Saturday, August 21, 2010

The Missing Weight

It was a night of frenzy: of cool water washing me clean, rhythm and oblivion where even children's laughter faded away at the end of a summer evening. My hair was tied up in a pony tail and yet the water dripped, leaving shadows like large, seeping teardrops on my shirt. 

The building I live in is at the back of an alley. The moment I push the gate open, I stumbled and crashed into--I don't remember what it was, for it was only a momentary void from which I re-emerged to feel a slight pain in my navel. Back home I put my hand on my belly and a piece of my broken navel ring fell onto the floor.

The navel ring was a birthday gift I had had on my body for six years. It had traveled from a foreign country and come to me in a padded envelope. It was a simple design and a bargain from a small shop. I am someone who likes simple adornments. Once I have a relationship with a piece of accessory, I like to keep it for a long time.

For the next ten days I carried that missing weight. It grew on me: at night when I laid in bed and put myself to sleep; in the morning when I examined strangers' faces on the train; at any moment of the day when I drifted around a shopping mall, on the street, into a cafe to get my pick-me-up coffee. Six years. Now an absence.

The lady who pierced my navel half a life ago, her name is Anna. Through the glitter of the display window I looked for her. She was a tall and slim figure standing on a fold-up chair. I could not tell if she was cleaning or decorating her ceiling, but she was attending to something. Something to make her shop shine.

I saw my new navel ring. A silver bar and a heart-shaped crystal. When I failed to put it on myself--for some reason I could not see or sense clearly in that alien setting--Anna put on a pair of plastic gloves and took over. She rubbed the bar with a bit of ointment and swiftly inserted the bar into my piercing. I did not watch.

I did not watch the first time. When she pierced the sharpened steel bar through my skin, I was reading a UK music magazine. I managed to stay perfectly quiet and still--my piercing did not bleed but only showed a hint of blood, a moment of satisfaction for a piercing artist who dealt with nervous or whiny customers half of the time.

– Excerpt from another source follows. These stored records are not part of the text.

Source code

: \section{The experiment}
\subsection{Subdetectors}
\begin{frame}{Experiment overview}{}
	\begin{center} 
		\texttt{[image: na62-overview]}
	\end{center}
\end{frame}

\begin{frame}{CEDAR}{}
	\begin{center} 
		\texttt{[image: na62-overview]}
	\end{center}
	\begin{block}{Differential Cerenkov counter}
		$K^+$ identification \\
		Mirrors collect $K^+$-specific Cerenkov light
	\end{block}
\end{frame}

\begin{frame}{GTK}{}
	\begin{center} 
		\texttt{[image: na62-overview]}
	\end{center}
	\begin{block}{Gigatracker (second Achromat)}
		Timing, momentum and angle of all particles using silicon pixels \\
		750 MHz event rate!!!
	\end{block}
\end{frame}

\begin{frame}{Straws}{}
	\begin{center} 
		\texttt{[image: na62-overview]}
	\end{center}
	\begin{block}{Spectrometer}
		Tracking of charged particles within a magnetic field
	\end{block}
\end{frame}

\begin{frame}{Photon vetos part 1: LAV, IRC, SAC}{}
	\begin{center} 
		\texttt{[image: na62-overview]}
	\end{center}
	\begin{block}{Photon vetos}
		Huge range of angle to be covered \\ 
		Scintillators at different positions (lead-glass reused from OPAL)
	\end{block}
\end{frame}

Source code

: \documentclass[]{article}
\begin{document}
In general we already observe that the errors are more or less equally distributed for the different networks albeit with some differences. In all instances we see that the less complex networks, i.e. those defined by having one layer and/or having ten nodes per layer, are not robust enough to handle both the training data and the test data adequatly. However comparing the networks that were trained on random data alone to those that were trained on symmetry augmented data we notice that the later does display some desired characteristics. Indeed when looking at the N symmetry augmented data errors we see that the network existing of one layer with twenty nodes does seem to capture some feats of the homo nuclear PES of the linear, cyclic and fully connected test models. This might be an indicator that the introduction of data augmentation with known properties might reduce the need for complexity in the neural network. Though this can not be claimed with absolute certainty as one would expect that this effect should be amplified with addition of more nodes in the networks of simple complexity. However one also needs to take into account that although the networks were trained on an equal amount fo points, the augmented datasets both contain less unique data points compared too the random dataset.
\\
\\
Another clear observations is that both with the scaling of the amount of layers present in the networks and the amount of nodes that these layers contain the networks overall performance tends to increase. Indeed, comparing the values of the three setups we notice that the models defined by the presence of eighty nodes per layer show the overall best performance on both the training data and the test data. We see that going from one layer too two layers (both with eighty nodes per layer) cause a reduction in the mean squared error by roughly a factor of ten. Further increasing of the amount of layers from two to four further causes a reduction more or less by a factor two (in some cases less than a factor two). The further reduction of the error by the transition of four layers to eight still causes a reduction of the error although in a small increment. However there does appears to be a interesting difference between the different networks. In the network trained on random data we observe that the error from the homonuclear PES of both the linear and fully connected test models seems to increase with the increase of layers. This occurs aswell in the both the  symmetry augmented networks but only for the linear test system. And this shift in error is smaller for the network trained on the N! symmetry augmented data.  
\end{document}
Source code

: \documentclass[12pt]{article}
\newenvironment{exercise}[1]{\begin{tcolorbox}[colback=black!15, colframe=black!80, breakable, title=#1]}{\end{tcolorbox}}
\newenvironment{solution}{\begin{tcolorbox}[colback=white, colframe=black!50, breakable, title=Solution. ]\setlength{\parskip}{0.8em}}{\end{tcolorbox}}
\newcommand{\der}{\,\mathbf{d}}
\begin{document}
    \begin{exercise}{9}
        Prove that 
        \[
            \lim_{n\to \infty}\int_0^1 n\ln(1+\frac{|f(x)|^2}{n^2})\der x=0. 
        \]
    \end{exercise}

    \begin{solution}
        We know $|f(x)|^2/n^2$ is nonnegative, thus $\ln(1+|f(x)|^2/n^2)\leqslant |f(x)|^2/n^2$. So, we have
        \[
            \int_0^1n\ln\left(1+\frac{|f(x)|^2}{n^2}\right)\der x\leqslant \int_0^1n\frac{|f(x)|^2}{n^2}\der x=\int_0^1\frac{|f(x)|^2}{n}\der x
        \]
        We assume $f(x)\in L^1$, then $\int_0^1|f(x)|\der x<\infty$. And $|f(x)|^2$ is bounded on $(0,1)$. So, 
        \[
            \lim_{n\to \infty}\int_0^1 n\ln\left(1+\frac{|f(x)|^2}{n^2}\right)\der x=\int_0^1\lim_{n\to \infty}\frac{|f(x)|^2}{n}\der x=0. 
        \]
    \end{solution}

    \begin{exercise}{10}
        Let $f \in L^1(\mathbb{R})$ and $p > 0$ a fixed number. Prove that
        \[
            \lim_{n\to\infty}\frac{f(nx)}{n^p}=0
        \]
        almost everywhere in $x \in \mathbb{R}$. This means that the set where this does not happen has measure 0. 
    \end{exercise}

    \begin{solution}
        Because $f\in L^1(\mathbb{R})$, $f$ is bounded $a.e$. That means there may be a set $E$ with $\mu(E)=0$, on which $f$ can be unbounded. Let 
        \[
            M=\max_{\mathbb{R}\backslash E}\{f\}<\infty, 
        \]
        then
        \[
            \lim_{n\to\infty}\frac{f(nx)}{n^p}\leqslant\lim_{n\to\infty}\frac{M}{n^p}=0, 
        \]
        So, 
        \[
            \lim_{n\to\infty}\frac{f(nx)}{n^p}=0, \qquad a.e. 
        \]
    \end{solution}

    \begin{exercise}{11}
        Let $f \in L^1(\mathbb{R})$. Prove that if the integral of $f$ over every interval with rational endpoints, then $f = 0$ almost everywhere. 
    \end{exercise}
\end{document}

Years later Anna and I shared that space again. Only she did not know that I had often thought of her and that moment. That I was both delighted and disappointed to see her. Anna, now older, is more subdued in her attire and presence, though she is still the artist who guarded her passion in a small shop at a dark shopping arcade.

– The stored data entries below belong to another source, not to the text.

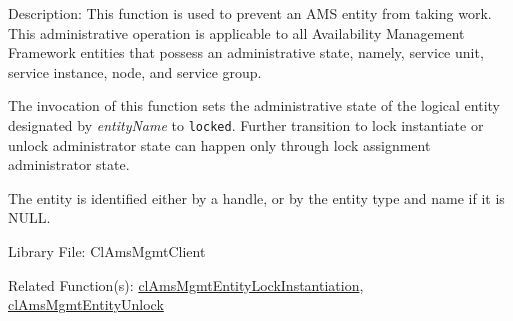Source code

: \begin{Desc}
\item[Description:]This function is used to prevent an AMS entity from taking work. This administrative operation is applicable to all Availability Management Framework entities that possess an administrative state, namely, service unit, service instance, node, and service group. \par
 \par
 The invocation of this function sets the administrative state of the logical entity designated by {\em entity\-Name\/} to {\tt locked}. Further transition to lock instantiate or unlock administrator state can happen only through lock assignment administrator state.\par
 \par
 The entity is identified either by a handle, or by the entity type and name if it is NULL.\end{Desc}
\begin{Desc}
\item[Library File:]Cl\-Ams\-Mgmt\-Client\end{Desc}
\begin{Desc}
\item[Related Function(s):]\hyperlink{pageams111}{cl\-Ams\-Mgmt\-Entity\-Lock\-Instantiation}, 
\hyperlink{pageams112}{cl\-Ams\-Mgmt\-Entity\-Unlock} \end{Desc}

\newpage
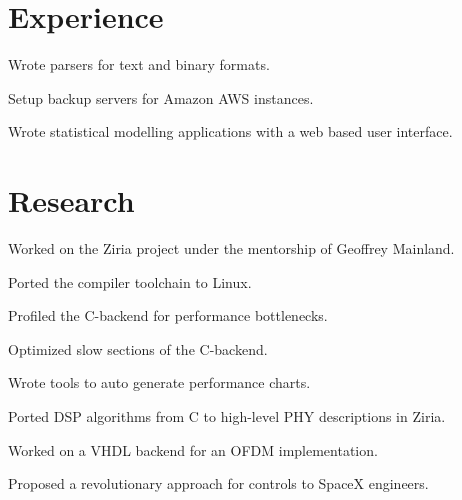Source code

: \documentclass[]{deedy}
\begin{document}
\hfill
\begin{minipage}[t]{0.66\textwidth} 


\section{Experience}
\sectionsep

\vspace{\topsep} %
\begin{tightemize}
\item Wrote parsers for text and binary formats.
\item Setup backup servers for Amazon AWS instances.
\item Wrote statistical modelling applications with a web based user interface.
\end{tightemize}
\sectionsep


\section{Research}
\begin{tightemize}
\item Worked on the Ziria project under the mentorship of Geoffrey Mainland.
\item Ported the compiler toolchain to Linux.
\item Profiled the C-backend for performance bottlenecks.
\item Optimized slow sections of the C-backend.
\item Wrote tools to auto generate performance charts.
\item Ported DSP algorithms from C to high-level PHY descriptions in Ziria.
\item Worked on a VHDL backend for an OFDM implementation.
\end{tightemize}
\sectionsep

Proposed a revolutionary approach for controls to SpaceX engineers.
\sectionsep


\end{minipage}
\end{document}
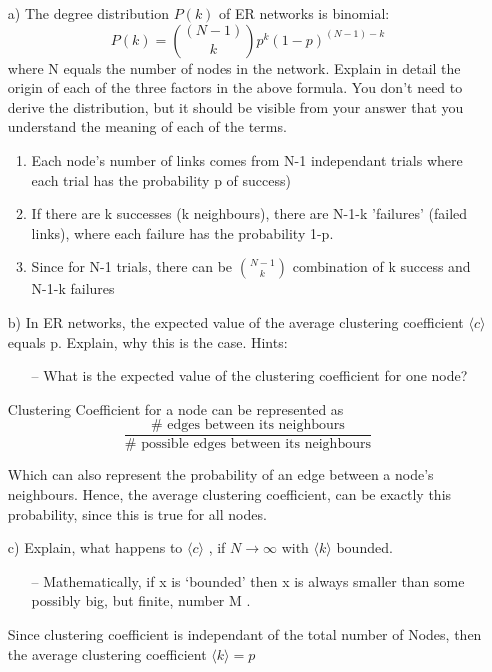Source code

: \documentclass[a4paper,12pt]{article}
\begin{document}
\begin{itemize}
 \item[a) ] The degree distribution $P(k)$ of ER networks is binomial: $$P(k) = \binom{(N-1)}{k}p^k (1-p)^{(N-1) - k}  $$ where N equals the number of nodes in the network. Explain in detail the origin of each
of the three factors in the above formula. You don’t need to derive the distribution, but it
should be visible from your answer that you understand the meaning of each of the terms.

\begin{enumerate}
\item Each node’s number of links comes
  from N-1 independant trials where each trial has the probability p of success)
\item If there are k successes (k neighbours), there are N-1-k 'failures' (failed links), where each failure has the probability 1-p.

\item Since for N-1 trials, there can be $\binom{N-1}{k}$ combination of k success and N-1-k failures 
\end{enumerate}

\item[b) ] In ER networks, the expected value of the average clustering coefficient $\langle c \rangle  $ equals
p. Explain, why this is the case.
Hints:
\begin{itemize}
\item[--] What is the expected value of the clustering coefficient for one node?
\end{itemize}
  
Clustering Coefficient for a node can be represented as $$\frac{\# \text{ edges between
    its neighbours}}{\# \text{ possible edges between its neighbours} } $$

Which can also represent the probability of an edge between a node's neighbours. Hence, the average clustering coefficient, can be exactly this probability, since this is true for all nodes.

\item[c) ] Explain, what happens to $ \langle c \rangle $  , if $N \rightarrow \infty$ with     $\langle k \rangle $ bounded.


  \begin{itemize}
  \item[--] Mathematically, if x is ‘bounded’ then x is always smaller than some possibly big, but finite, number M .
  \end{itemize}
  Since clustering coefficient is independant of the total number of Nodes, then the average clustering coefficient  $\langle k \rangle = p$


\end{itemize}
\end{document}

Year after year, Anna has been there and she will remain. She has long, flowing hair and she is good at what she does. Our town knows her--she has been in most newspapers and tomorrow night she will be on the TV screen again. I know this because she asked for my email address on Facebook when I said, you did this for me a long time ago.

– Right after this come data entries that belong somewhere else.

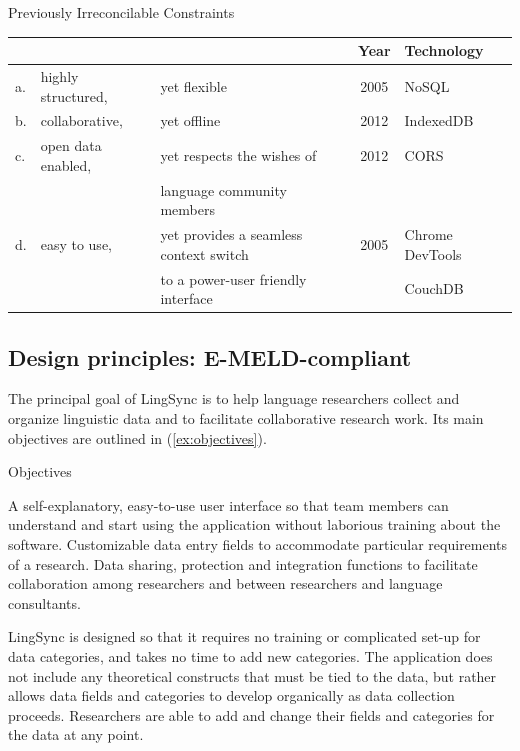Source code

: \documentclass[letterpaper, 12pt, dvips]{mitwpl}
\begin{document}
\begin{exe}
\ex  Previously Irreconcilable Constraints

\begin{tabular}{lllcl}
&& & Year & Technology \\\hline\hline
a. & highly structured, & yet flexible & 2005 & NoSQL\\\hline
b. & collaborative, & yet offline  & 2012 &  IndexedDB\\\hline
c. & open data enabled,  &yet respects the wishes of & 2012 & CORS \\
&&   language community members \\\hline
d. & easy to use,  &yet provides a seamless context switch  & 2005 & Chrome DevTools  \\
&& to a power-user friendly interface && CouchDB
\end{tabular}
\label{ex:Irreconcilable}
\end{exe}



\subsection{Design principles: E-MELD-compliant} 
\label{sec:design}

The principal goal of LingSync is to help language researchers collect and organize linguistic data and to facilitate collaborative research work. Its main objectives are outlined in (\ref{ex:objectives}).

\begin{exe} 
\ex Objectives

\begin{xlist}
        \ex  A self-explanatory, easy-to-use user interface so that team members can understand and start using the application without laborious training about the software.
        \ex Customizable data entry fields to accommodate particular requirements of a research.  
        \ex  Data sharing, protection and integration functions to facilitate collaboration among researchers and between researchers and language consultants. 
    \end{xlist}
\label{ex:objectives}
\end{exe}

\noindent LingSync is designed so that it requires no training or complicated set-up for data categories, and takes no time to add new categories.  The application does not include any theoretical constructs that must be tied to the data, but rather allows data fields and categories to develop organically as data collection proceeds. Researchers are able to add and change their fields and categories for the data at any point. 
\end{document}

'Watch me on TVB this Saturday night,' she said. Even her smile seemed a lot more down-to-earth than what I remembered. It was her and it was me. She is here and I am here again. And I no longer carry that missing weight.

Saturday, August 7, 2010

Waiting (I)

As a small child I waited to see where I would be transposed to--my mother in what would be a permanently alien setting for me, or my grandparents in a household filled with love but also an immense void. When life was settled amid a lot of tears, I read, scribbled and sang everyday. The waiting in my heart did not cease until my hope was vividly impossible: I was to sit still, to watch my relatives live out their normal existence while I grew, bottled up with confusion and anger. Books did not always save me: one day my grandma saw a cockroach climbing up my arms, and she screamed at me for bringing the insect into our home with the stink of the library book.

On most nights I drew, skipped homework, stayed up to watch MTVs when everyone else had gone to sleep. To ease my daily anguish, I fought with adults, threw away their letters, unclipped their clothes from the drying rack outside the windows ('Fly, fly away!'), mixed my grandpa's whiskey with Chinese tea. When all was said and done I sneaked off to hang out in the park downstairs until I was barred from re-entry, me shaking the metal gate: 'Fuck! I'm back' (in Cantonese--I already learned to swear at that age as my youngest uncle, who's living with us and a bit of a 'slow' person, swore a lot) Other times I was caught red-handed: I put the money back, slammed the drawer, cried.

My caretakers rarely scolded and never hit me: they felt they had no right to do it, I was not their child. On one occasion a laid-back aunt lost her temper, when she came home to see her hamsters were wet and shivering. It was not bad intention on my part--at 7-year-old I wondered why hamsters never needed a bath, so I sprayed water over them in the shower in a spirit of celebration. As my grandma and auntie attempted to warm the poor things up with a hairdryer, Little Blackie ran around the cage in panic and sprained his little feet. For the next few days Little Blackie had a tiny piece of a towel soaked in Chinese medicated wine wrapped around his feet.

The adults shunned me for days, calling me a bad, cold-hearted child who did not even care for animals. The hamsters recovered though eventually their lives came to an end. One morning my grandma put Little Blackie on a piece of cardboard on the floor, so it could rest comfortably and we could watch him go.